O que muda com esse Projeto de Lei? Para Beth Ferreira, secretária nacional da (Articulação de Mulheres Brasileira) AMB, se perde o caráter educativo. “O legal da Lei é que ela não prioriza somente a punição. Com seu fim poderá acabar também os dispositivos legais da prisão e as medidas preventivas. Somos contra o projeto do Senado”, frisou a militante. Em um ato realizado na tarde, movimentos sociais distribuirão nota pública contra o ‘fim’ da Lei. No Brasil, desde a aprovação da Lei 11.340 em 2006, a violência contra as mulheres passou a ser considerada “grave” e punida com rigor: o agressor pode ser preso em flagrante e medidas preventivas podem ser acionadas para defender a vida e a integridade física e psicológica das mulheres.
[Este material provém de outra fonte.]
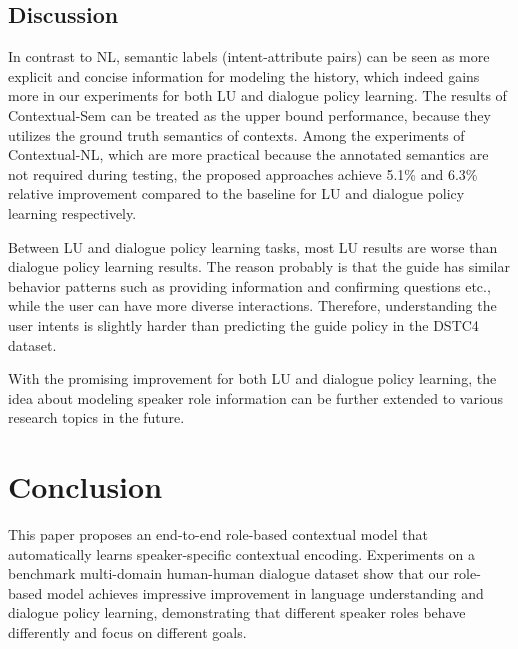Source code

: \documentclass[11pt,letterpaper]{article}
\begin{document}
\subsection{Discussion}
In contrast to NL, semantic labels (intent-attribute pairs) can be seen as more explicit and concise information for modeling the history, which indeed gains more in our experiments for both LU and dialogue policy learning.
The results of Contextual-Sem can be treated as the upper bound performance, because they utilizes the ground truth semantics of contexts.
Among the experiments of Contextual-NL, which are more practical because the annotated semantics are not required during testing, the proposed approaches achieve 5.1\% and 6.3\% relative improvement compared to the baseline for LU and dialogue policy learning respectively.

Between LU and dialogue policy learning tasks, most LU results are worse than dialogue policy learning results.
The reason probably is that the guide has similar behavior patterns such as providing information and confirming questions etc., while the user can have more diverse interactions.
Therefore, understanding the user intents is slightly harder than predicting the guide policy in the DSTC4 dataset.

With the promising improvement for both LU and dialogue policy learning, the idea about modeling speaker role information can be further extended to various research topics in the future.

\section{Conclusion}
This paper proposes an end-to-end role-based contextual model that automatically learns speaker-specific contextual encoding.
Experiments on a benchmark multi-domain human-human dialogue dataset show that our role-based model achieves impressive improvement in language understanding and dialogue policy learning, demonstrating that different speaker roles behave differently and focus on different goals.
\end{document}
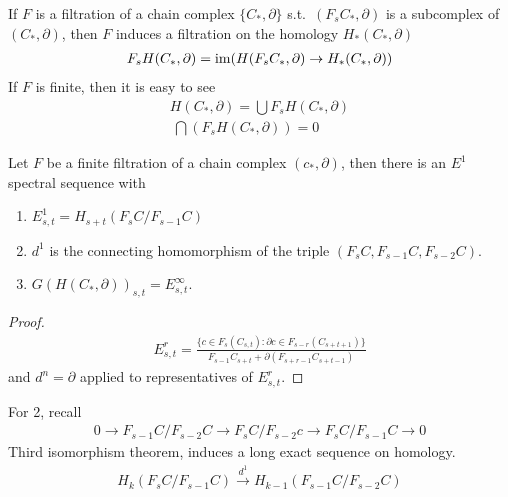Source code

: \documentclass[12pt,class=article,crop=false]{standalone}
\begin{document}
If $ F$ is a filtration of a chain complex $ \{C_*, \partial \} $ s.t.\ $ (F_s C_*, \partial )$ is a subcomplex of $ (C_*, \partial )$, then $ F$ induces a filtration on the homology  $ H_*(C_*, \partial )$
\begin{align*}
	F_s H(C_*, \partial ) = \operatorname{im}  (H(F_s C_*, \partial ) \to H_*(C_*,\partial ))
\end{align*}
If $ F$ is finite, then it is easy to see
 \begin{align*}
	H(C_*, \partial ) = \bigcup F_s H(C_*, \partial )\\\
	\bigcap (F_s H(C_*, \partial )) =0
\end{align*}
\begin{thm}
Let $ F$ be a finite filtration of a chain complex  $ (c_*, \partial )$, then there is an $ E^{1}$ spectral sequence with
\begin{enumerate}[label=(\arabic*)]
	\item $ E^{1}_{s,t} = H_{s+t}(F_s C / F_{s-1}C)$ 
	\item $ d^{1}$ is the connecting homomorphism of the triple $ (F_s C, F_{s-1}C,F_{s-2}C)$.
	\item $ G(H(C_*, \partial ))_{s,t} = E_{s,t}^{\infty}$.
\end{enumerate}
\end{thm}
\begin{proof}
\begin{align*}
	E_{s,t}^{r} = \frac{ \{ c \in F_s(C_{s,t}): \partial c \in F_{s-r} (C_{s+t+1})\}}{F_{s-1}C_{s+t} + \partial (F_{s+r-1} C_{s+t-1}) }
\end{align*}
and $ d^{n} = \partial $ applied to representatives of $ E_{s,t}^{r}$.
\end{proof}
For 2, recall
\begin{align*}
	0 \to F_{s-1}C / F_{s-2}C \to F_{s}C / F_{s-2} c \to F_s C / F_{s-1} C \to 0
\end{align*}
Third isomorphism theorem, induces a long exact sequence on homology.
\begin{align*}
	 H_k(F_s C / F_{s-1}C) \xrightarrow{ d^{1}} H_{k-1} (F_{s-1}C / F_{s-2}C) 
\end{align*}
\end{document}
>> Resistência. A defensora pública alertou ainda que, ao invés de oferecer segurança às vítimas, as mulheres violentadas teriam que se contentar apenas com cestas básicas do agressor. “Se essas mudanças acontecerem haverá um grande retrocesso da luta pela dignidade delas. Tem muito juiz que não quer aceitar a Lei. Temos que fortalecê-la e fazer valer o que o texto preconiza”, disse a defensora Elisabeth Souza. Narrando o dia em que foi violentada pelo namorado em maio de 2007, R.F lamenta as possíveis mudanças com o Projeto de Lei. “A gente já sente que as delegacias não querem mais nós atender, tem policiais que fazem pouco caso das nossas denúncias e eu tenho dificuldades em fazer um Boletim de Ocorrência denunciando que as medidas preventivas estão sendo descumpridas”, disse a jovem.
Em tramitação, a sua queixa crime poderá ser considerada, judicialmente, como uma simples lesão corporal. “Onde já se viu uma violência tão grave ser tida como uma simples briguinha? Como o acusado é uma pessoa importante, corre o risco até da minha denúncia virar à favor dele e se tornar legítima defesa do violentador. Não aceito isso”, disse indignada R.F. A Lei traz uma série de medidas para proteger a mulher que está em situação de agressão ou cuja vida corre riscos. Entre elas, a saída do agressor de casa, a proteção dos filhos e o direito de a mulher reaver seus bens e cancelar procurações feitas em nome do agressor. A violência psicológica passa a ser caracterizada também como violência doméstica. Três mil processos tramitam no Juizado de Violência Doméstica e Familiar Contra a Mulher, inaugurado no dia 18 de dezembro do ano passado. Na 1ª Vara Criminal, por exemplo, tramitam 1.042 processos e foram dadas 1.684 medidas preventivas até junho desse ano.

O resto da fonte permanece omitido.